Task =
Your task is to repeat each record verbatim, exactly as it was written.

(Items listed in a dataset)
········

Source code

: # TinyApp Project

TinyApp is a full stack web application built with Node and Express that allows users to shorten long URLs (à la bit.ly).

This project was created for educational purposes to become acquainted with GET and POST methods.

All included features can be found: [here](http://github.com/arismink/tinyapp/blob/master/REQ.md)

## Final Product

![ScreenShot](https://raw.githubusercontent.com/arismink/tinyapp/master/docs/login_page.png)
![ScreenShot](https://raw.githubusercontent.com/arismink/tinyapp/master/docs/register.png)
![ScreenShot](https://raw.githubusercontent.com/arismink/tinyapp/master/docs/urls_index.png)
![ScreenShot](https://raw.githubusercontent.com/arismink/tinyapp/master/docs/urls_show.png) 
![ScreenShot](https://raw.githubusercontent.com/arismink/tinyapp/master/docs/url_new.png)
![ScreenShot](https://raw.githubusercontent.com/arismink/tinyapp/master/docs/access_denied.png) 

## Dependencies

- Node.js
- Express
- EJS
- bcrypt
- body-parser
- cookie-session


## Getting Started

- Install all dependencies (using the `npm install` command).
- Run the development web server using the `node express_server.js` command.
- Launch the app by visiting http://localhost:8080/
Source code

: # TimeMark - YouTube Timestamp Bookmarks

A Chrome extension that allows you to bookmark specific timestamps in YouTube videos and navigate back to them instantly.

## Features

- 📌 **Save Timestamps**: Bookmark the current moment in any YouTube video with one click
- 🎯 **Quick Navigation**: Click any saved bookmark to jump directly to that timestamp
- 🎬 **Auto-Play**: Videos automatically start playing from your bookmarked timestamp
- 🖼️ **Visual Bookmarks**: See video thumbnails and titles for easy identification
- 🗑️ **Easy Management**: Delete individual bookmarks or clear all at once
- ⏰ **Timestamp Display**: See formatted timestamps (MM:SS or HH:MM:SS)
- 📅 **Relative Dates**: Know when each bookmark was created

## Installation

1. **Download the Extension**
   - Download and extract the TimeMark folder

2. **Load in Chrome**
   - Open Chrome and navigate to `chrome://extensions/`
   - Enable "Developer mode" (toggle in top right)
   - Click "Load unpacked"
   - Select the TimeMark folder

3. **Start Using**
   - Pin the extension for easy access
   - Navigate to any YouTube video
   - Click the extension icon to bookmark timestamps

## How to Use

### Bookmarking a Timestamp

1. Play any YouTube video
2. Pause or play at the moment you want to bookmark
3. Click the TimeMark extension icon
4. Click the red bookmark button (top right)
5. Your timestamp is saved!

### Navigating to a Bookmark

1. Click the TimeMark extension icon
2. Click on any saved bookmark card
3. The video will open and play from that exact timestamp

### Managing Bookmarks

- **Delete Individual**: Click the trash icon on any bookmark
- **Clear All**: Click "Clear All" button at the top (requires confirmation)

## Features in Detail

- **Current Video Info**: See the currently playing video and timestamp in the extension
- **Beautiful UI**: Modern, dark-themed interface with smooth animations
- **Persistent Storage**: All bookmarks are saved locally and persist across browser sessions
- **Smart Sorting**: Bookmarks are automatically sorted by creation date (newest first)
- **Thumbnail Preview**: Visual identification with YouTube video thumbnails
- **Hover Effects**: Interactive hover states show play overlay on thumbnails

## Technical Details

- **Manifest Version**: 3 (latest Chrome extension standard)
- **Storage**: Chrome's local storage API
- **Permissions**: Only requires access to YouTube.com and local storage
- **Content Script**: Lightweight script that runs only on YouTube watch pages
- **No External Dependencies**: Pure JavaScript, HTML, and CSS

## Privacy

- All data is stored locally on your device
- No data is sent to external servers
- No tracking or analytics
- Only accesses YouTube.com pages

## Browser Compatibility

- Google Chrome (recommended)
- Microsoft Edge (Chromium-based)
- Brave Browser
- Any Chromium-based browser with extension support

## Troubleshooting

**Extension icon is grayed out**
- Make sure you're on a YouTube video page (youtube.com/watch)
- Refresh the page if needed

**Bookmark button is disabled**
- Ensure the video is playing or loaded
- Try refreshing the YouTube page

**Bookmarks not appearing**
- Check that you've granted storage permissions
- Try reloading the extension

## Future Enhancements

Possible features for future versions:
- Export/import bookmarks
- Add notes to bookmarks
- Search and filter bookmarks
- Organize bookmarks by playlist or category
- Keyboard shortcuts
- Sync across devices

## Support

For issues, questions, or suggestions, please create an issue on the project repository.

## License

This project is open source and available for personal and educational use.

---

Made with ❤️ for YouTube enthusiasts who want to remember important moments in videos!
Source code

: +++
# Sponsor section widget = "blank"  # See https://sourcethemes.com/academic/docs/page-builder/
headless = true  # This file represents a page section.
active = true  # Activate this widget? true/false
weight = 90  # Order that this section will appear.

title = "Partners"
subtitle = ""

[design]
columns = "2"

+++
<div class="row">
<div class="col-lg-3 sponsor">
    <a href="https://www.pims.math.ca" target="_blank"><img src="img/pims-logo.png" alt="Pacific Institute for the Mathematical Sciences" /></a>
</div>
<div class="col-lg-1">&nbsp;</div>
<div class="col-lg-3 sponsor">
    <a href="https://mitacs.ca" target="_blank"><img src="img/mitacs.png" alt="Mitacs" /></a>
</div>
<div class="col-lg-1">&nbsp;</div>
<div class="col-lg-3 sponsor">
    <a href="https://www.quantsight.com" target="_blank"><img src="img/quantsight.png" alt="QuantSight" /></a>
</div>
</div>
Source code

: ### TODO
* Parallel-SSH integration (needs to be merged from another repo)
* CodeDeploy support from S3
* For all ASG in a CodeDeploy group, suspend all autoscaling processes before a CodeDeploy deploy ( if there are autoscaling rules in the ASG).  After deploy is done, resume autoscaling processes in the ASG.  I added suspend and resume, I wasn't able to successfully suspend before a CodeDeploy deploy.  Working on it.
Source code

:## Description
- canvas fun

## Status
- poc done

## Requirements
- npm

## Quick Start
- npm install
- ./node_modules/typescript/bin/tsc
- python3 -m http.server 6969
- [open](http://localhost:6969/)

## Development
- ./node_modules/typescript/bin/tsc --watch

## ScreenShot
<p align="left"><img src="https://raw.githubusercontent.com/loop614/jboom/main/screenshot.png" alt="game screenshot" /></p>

········

Solution to this exercise =
Source code

: # TinyApp Project

TinyApp is a full stack web application built with Node and Express that allows users to shorten long URLs (à la bit.ly).

This project was created for educational purposes to become acquainted with GET and POST methods.

All included features can be found: [here](http://github.com/arismink/tinyapp/blob/master/REQ.md)

## Final Product

![ScreenShot](https://raw.githubusercontent.com/arismink/tinyapp/master/docs/login_page.png)
![ScreenShot](https://raw.githubusercontent.com/arismink/tinyapp/master/docs/register.png)
![ScreenShot](https://raw.githubusercontent.com/arismink/tinyapp/master/docs/urls_index.png)
![ScreenShot](https://raw.githubusercontent.com/arismink/tinyapp/master/docs/urls_show.png) 
![ScreenShot](https://raw.githubusercontent.com/arismink/tinyapp/master/docs/url_new.png)
![ScreenShot](https://raw.githubusercontent.com/arismink/tinyapp/master/docs/access_denied.png) 

## Dependencies

- Node.js
- Express
- EJS
- bcrypt
- body-parser
- cookie-session


## Getting Started

- Install all dependencies (using the `npm install` command).
- Run the development web server using the `node express_server.js` command.
- Launch the app by visiting http://localhost:8080/
Source code

: # TimeMark - YouTube Timestamp Bookmarks

A Chrome extension that allows you to bookmark specific timestamps in YouTube videos and navigate back to them instantly.

## Features

- 📌 **Save Timestamps**: Bookmark the current moment in any YouTube video with one click
- 🎯 **Quick Navigation**: Click any saved bookmark to jump directly to that timestamp
- 🎬 **Auto-Play**: Videos automatically start playing from your bookmarked timestamp
- 🖼️ **Visual Bookmarks**: See video thumbnails and titles for easy identification
- 🗑️ **Easy Management**: Delete individual bookmarks or clear all at once
- ⏰ **Timestamp Display**: See formatted timestamps (MM:SS or HH:MM:SS)
- 📅 **Relative Dates**: Know when each bookmark was created

## Installation

1. **Download the Extension**
   - Download and extract the TimeMark folder

2. **Load in Chrome**
   - Open Chrome and navigate to `chrome://extensions/`
   - Enable "Developer mode" (toggle in top right)
   - Click "Load unpacked"
   - Select the TimeMark folder

3. **Start Using**
   - Pin the extension for easy access
   - Navigate to any YouTube video
   - Click the extension icon to bookmark timestamps

## How to Use

### Bookmarking a Timestamp

1. Play any YouTube video
2. Pause or play at the moment you want to bookmark
3. Click the TimeMark extension icon
4. Click the red bookmark button (top right)
5. Your timestamp is saved!

### Navigating to a Bookmark

1. Click the TimeMark extension icon
2. Click on any saved bookmark card
3. The video will open and play from that exact timestamp

### Managing Bookmarks

- **Delete Individual**: Click the trash icon on any bookmark
- **Clear All**: Click "Clear All" button at the top (requires confirmation)

## Features in Detail

- **Current Video Info**: See the currently playing video and timestamp in the extension
- **Beautiful UI**: Modern, dark-themed interface with smooth animations
- **Persistent Storage**: All bookmarks are saved locally and persist across browser sessions
- **Smart Sorting**: Bookmarks are automatically sorted by creation date (newest first)
- **Thumbnail Preview**: Visual identification with YouTube video thumbnails
- **Hover Effects**: Interactive hover states show play overlay on thumbnails

## Technical Details

- **Manifest Version**: 3 (latest Chrome extension standard)
- **Storage**: Chrome's local storage API
- **Permissions**: Only requires access to YouTube.com and local storage
- **Content Script**: Lightweight script that runs only on YouTube watch pages
- **No External Dependencies**: Pure JavaScript, HTML, and CSS

## Privacy

- All data is stored locally on your device
- No data is sent to external servers
- No tracking or analytics
- Only accesses YouTube.com pages

## Browser Compatibility

- Google Chrome (recommended)
- Microsoft Edge (Chromium-based)
- Brave Browser
- Any Chromium-based browser with extension support

## Troubleshooting

**Extension icon is grayed out**
- Make sure you're on a YouTube video page (youtube.com/watch)
- Refresh the page if needed

**Bookmark button is disabled**
- Ensure the video is playing or loaded
- Try refreshing the YouTube page

**Bookmarks not appearing**
- Check that you've granted storage permissions
- Try reloading the extension

## Future Enhancements

Possible features for future versions:
- Export/import bookmarks
- Add notes to bookmarks
- Search and filter bookmarks
- Organize bookmarks by playlist or category
- Keyboard shortcuts
- Sync across devices

## Support

For issues, questions, or suggestions, please create an issue on the project repository.

## License

This project is open source and available for personal and educational use.

---

Made with ❤️ for YouTube enthusiasts who want to remember important moments in videos!
Source code

: +++
# Sponsor section widget = "blank"  # See https://sourcethemes.com/academic/docs/page-builder/
headless = true  # This file represents a page section.
active = true  # Activate this widget? true/false
weight = 90  # Order that this section will appear.

title = "Partners"
subtitle = ""

[design]
columns = "2"

+++
<div class="row">
<div class="col-lg-3 sponsor">
    <a href="https://www.pims.math.ca" target="_blank"><img src="img/pims-logo.png" alt="Pacific Institute for the Mathematical Sciences" /></a>
</div>
<div class="col-lg-1">&nbsp;</div>
<div class="col-lg-3 sponsor">
    <a href="https://mitacs.ca" target="_blank"><img src="img/mitacs.png" alt="Mitacs" /></a>
</div>
<div class="col-lg-1">&nbsp;</div>
<div class="col-lg-3 sponsor">
    <a href="https://www.quantsight.com" target="_blank"><img src="img/quantsight.png" alt="QuantSight" /></a>
</div>
</div>
Source code

: ### TODO
* Parallel-SSH integration (needs to be merged from another repo)
* CodeDeploy support from S3
* For all ASG in a CodeDeploy group, suspend all autoscaling processes before a CodeDeploy deploy ( if there are autoscaling rules in the ASG).  After deploy is done, resume autoscaling processes in the ASG.  I added suspend and resume, I wasn't able to successfully suspend before a CodeDeploy deploy.  Working on it.
Source code

:## Description
- canvas fun

## Status
- poc done

## Requirements
- npm

## Quick Start
- npm install
- ./node_modules/typescript/bin/tsc
- python3 -m http.server 6969
- [open](http://localhost:6969/)

## Development
- ./node_modules/typescript/bin/tsc --watch

## ScreenShot
<p align="left"><img src="https://raw.githubusercontent.com/loop614/jboom/main/screenshot.png" alt="game screenshot" /></p>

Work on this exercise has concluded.